Anderson came as advertised this week. Give him a little space, and he'll knock down shots. What impressed scouts was his ability to create that space for himself on several occasions. He's clearly a bit one-dimensional, but designated shooters have found their way into the NBA over the years.

Garrison was somewhat of a revelation. After a very pedestrian senior season at Maryland, Garrison had three strong games here, averaging 13.7 points and 9.0 rebounds.

At a chiseled 6-8, 235, Garrison showed decent inside-out skills. He simply made all the plays he needed to make this week. He's the type of player who, with proper coaching, could turn into something. Where that leaves his draft prospects is anybody's guess. The second round of the NBA Draft is not always about picking the most deserving players, or those with the most upside. Oftentimes, it's about choosing a player that can be stashed overseas, or taking a flyer on a player no one really knows about, including the team making the selection.

In the consolation game, Marquette's Steve Novak finally caught fire, making seven three-pointers and finishing with 25 points as MD Designs defeated Norfolk Naval Shipyard 86-80.

Like Anderson, Novak is a hired gun. The fact that he's 6-10 (in shoes) makes him more attractive to those making personnel decisions. His weight (216) could be an issue. Novak has narrow shoulders and a very thin upper body. It's hard to see him battling in the trenches of the NBA without additional weight. That said, he has something you can't teach, and the chances of him being selected in the second round are pretty high.

Stanford's Chris Hernandez added 19 points on 7-for-8 shooting for MD Designs, capping off a tournament in which he averaged 14.0 points on 75 percent shooting.

The problem for Hernandez is that he only had eight assists in three games. He'd have to improve his playmaking skills to find a home in the NBA anytime soon.

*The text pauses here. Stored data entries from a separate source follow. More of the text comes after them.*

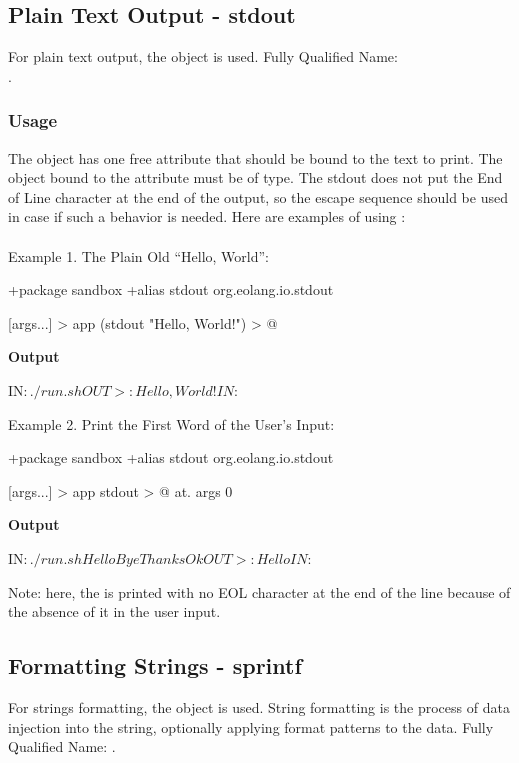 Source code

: \documentclass[12pt]{book}
\begin{document}
{{{\subsection{Plain Text Output - stdout} \label{subsec:stdout}
For plain text output, the  object is used.
Fully Qualified Name: 
\\
.

\subsubsection{Usage}
The  object has one free attribute  that should be bound to the text to print.
The object bound to the  attribute must be of  type.
The stdout does not put the End of Line character at the end of the output, so the \ff{\n} escape sequence should be used in case if such a behavior is needed. Here are examples of using :
\\
\\
Example 1. The Plain Old “Hello, World”:
\begin{ffcode}
+package sandbox
+alias stdout org.eolang.io.stdout

[args...] > app
  (stdout "Hello, World!\n") > @
\end{ffcode}
\textbf{Output}
\begin{ffcode}
IN$: ./run.sh
OUT>: Hello, World!
IN$: 
\end{ffcode}
Example 2. Print the First Word of the User's Input:
\begin{ffcode}
+package sandbox
+alias stdout org.eolang.io.stdout

[args...] > app
  stdout > @
    at.
      args
      0
\end{ffcode}
\textbf{Output}
\begin{ffcode}
IN$: ./run.sh Hello Bye Thanks Ok
OUT>: HelloIN$: 
\end{ffcode}

Note: here, the  is printed with no EOL character at the end of the line because of the absence of it in the user input.

\subsection{Formatting Strings - sprintf} \label{subsec:sprintf}
For strings formatting, the  object is used.
String formatting is the process of data injection into the string, optionally applying format patterns to the data.
Fully Qualified Name: .

}}}
\end{document}
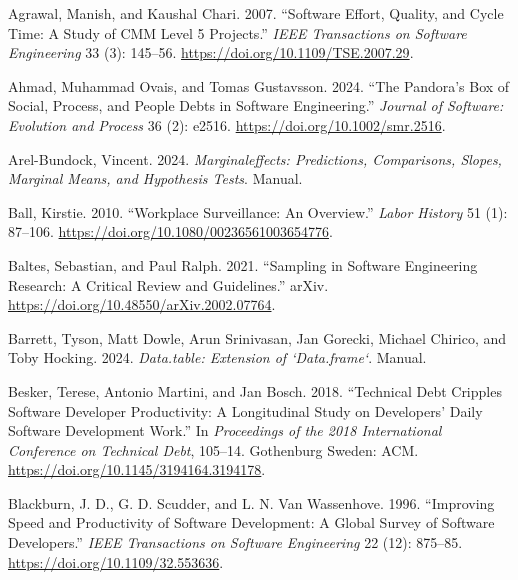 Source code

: \documentclass[
]{article}
\newlength{\cslhangindent}
\newenvironment{CSLReferences}[2] %
 {\begin{list}{}{%
  \setlength{\itemindent}{0pt}
  \setlength{\leftmargin}{0pt}
  \setlength{\parsep}{0pt}
  \ifodd #1
   \setlength{\leftmargin}{\cslhangindent}
   \setlength{\itemindent}{-1\cslhangindent}
  \fi
  \setlength{\itemsep}{#2\baselineskip}}}
 {\end{list}}
\begin{document}
\label{refs}
\begin{CSLReferences}{1}{0}
Agrawal, Manish, and Kaushal Chari. 2007. {``Software {Effort},
{Quality}, and {Cycle Time}: {A Study} of {CMM Level} 5 {Projects}.''}
\emph{IEEE Transactions on Software Engineering} 33 (3): 145--56.
\url{https://doi.org/10.1109/TSE.2007.29}.

Ahmad, Muhammad Ovais, and Tomas Gustavsson. 2024. {``The {Pandora}'s
Box of Social, Process, and People Debts in Software Engineering.''}
\emph{Journal of Software: Evolution and Process} 36 (2): e2516.
\url{https://doi.org/10.1002/smr.2516}.

Arel-Bundock, Vincent. 2024. \emph{Marginaleffects: {Predictions},
Comparisons, Slopes, Marginal Means, and Hypothesis Tests}. Manual.

Ball, Kirstie. 2010. {``Workplace Surveillance: An Overview.''}
\emph{Labor History} 51 (1): 87--106.
\url{https://doi.org/10.1080/00236561003654776}.

Baltes, Sebastian, and Paul Ralph. 2021. {``Sampling in {Software
Engineering Research}: {A Critical Review} and {Guidelines}.''} arXiv.
\url{https://doi.org/10.48550/arXiv.2002.07764}.

Barrett, Tyson, Matt Dowle, Arun Srinivasan, Jan Gorecki, Michael
Chirico, and Toby Hocking. 2024. \emph{Data.table: {Extension} of
`Data.frame`}. Manual.

Besker, Terese, Antonio Martini, and Jan Bosch. 2018. {``Technical Debt
Cripples Software Developer Productivity: A Longitudinal Study on
Developers' Daily Software Development Work.''} In \emph{Proceedings of
the 2018 {International Conference} on {Technical Debt}}, 105--14.
Gothenburg Sweden: ACM. \url{https://doi.org/10.1145/3194164.3194178}.

Blackburn, J. D., G. D. Scudder, and L. N. Van Wassenhove. 1996.
{``Improving Speed and Productivity of Software Development: A Global
Survey of Software Developers.''} \emph{IEEE Transactions on Software
Engineering} 22 (12): 875--85. \url{https://doi.org/10.1109/32.553636}.


\end{CSLReferences}
\end{document}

Carl Krauser led Norfolk Naval with 20 points. For a player who seems like he's been around forever, and has been scouted to death by NBA teams, in addition to playing in Chicago last year, Krauser managed to help his stock this week.

He made a conscience effort to distribute the ball, averaging 7.3 assists, and showed solid leadership skills. What you always get with Krauser is effort and intensity. When it's channeled in the right direction, he becomes a much more intriguing player.

In the championship game, seven of eight players scored in double figures as the Portsmouth Sports Club defeated Holiday Inn Portsmouth 104-88.

Keydren Clark took home MVP honors, leading the tournament in scoring (19.3 ppg), not a huge surprise considering he ranked third in the nation behind Adam Morrison and J.J. Redick.

Given his size (5-10) and lack of point guard skills, Clark's professional career will likely begin overseas. There's no disputing his ability to score, but at that size, he'll need to add some other dimensions to his game.

Solomon Jones finished up the tourney on a strong note, tallying 16 points, 10 rebounds and four blocks. Though he'll need to add weight to his slender frame, Jones has solid instincts around the basket and very good lift. Most scouts felt it would be a surprise if Jones wound up going undrafted.

Though he had a somewhat quiet week in terms of production, Oklahoma's Terrell Everett was efficient and didn't try to stand out on a team with the most NBA prospects. He picked his spots and showed decent playmaking skills and solid athleticism. The NBA loves drafting big, athletic point guards, and Everett (6-4) fits that description.